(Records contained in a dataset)
----

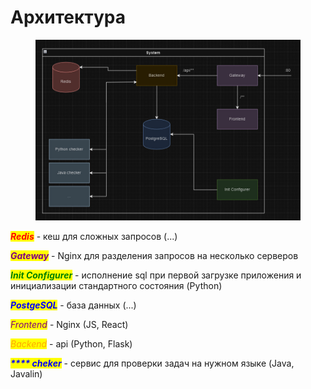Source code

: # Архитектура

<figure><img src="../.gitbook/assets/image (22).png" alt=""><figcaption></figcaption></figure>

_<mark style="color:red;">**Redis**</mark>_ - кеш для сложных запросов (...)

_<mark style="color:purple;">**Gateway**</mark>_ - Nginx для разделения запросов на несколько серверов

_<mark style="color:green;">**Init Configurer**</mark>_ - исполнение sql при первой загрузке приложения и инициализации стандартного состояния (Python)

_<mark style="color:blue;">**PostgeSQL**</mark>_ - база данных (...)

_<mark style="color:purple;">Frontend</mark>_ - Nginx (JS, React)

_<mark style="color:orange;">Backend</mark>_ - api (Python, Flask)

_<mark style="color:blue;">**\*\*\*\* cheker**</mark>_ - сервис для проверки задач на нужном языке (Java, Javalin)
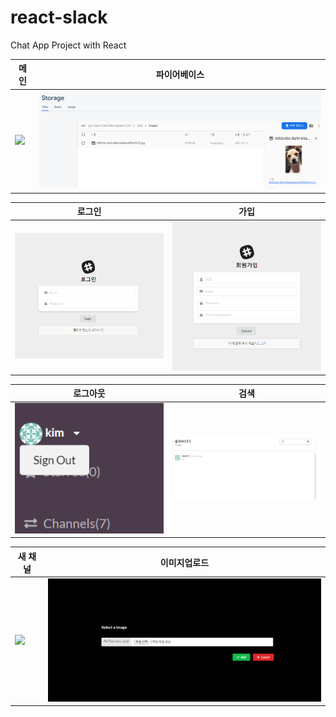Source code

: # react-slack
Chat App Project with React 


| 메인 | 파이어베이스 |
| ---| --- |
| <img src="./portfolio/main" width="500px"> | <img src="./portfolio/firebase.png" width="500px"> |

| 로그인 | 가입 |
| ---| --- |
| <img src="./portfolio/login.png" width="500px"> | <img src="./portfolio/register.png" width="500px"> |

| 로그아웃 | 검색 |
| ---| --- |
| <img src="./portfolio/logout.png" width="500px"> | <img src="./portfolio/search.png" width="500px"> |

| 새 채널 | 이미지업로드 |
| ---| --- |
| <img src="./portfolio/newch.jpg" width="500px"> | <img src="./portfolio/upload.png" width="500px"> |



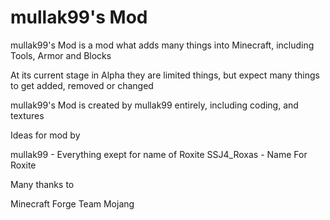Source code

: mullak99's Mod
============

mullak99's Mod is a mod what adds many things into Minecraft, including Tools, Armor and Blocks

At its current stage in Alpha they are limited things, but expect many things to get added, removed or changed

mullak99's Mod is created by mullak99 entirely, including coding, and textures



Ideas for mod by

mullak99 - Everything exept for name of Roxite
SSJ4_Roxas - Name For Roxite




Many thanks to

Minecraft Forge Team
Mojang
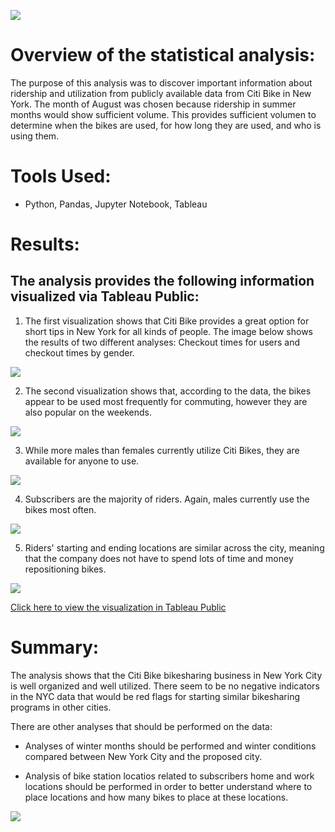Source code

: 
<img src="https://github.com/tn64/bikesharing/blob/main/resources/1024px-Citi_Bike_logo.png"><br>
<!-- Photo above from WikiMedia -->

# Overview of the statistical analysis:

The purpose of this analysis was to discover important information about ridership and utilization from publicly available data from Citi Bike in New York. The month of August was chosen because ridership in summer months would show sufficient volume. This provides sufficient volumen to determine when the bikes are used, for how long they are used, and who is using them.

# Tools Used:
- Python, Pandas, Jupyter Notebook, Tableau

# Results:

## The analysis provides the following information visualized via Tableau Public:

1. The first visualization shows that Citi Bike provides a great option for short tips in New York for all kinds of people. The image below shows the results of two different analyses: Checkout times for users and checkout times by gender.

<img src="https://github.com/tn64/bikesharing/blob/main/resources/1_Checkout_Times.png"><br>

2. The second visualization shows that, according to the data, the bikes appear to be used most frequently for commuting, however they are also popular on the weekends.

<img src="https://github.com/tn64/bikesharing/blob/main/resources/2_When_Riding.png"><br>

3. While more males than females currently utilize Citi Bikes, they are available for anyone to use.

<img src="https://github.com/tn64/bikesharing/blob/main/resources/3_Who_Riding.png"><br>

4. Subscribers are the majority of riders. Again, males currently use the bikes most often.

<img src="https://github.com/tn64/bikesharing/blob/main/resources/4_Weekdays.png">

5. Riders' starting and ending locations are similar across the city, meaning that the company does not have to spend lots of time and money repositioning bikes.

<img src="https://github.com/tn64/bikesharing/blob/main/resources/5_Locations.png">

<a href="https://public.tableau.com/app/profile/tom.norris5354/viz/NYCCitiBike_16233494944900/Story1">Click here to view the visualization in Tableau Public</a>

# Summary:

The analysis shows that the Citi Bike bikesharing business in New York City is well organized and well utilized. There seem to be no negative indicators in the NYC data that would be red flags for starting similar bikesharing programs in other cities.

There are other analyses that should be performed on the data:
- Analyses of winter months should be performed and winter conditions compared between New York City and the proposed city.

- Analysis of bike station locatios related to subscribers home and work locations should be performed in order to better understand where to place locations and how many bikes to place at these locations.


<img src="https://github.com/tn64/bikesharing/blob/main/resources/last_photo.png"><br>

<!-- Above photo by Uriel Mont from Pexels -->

----

§ **Problem statement**: Among the lines above, find the ones containing "currently" and copy them.

§ **Reply to the exercise**:
3. While more males than females currently utilize Citi Bikes, they are available for anyone to use.
4. Subscribers are the majority of riders. Again, males currently use the bikes most often.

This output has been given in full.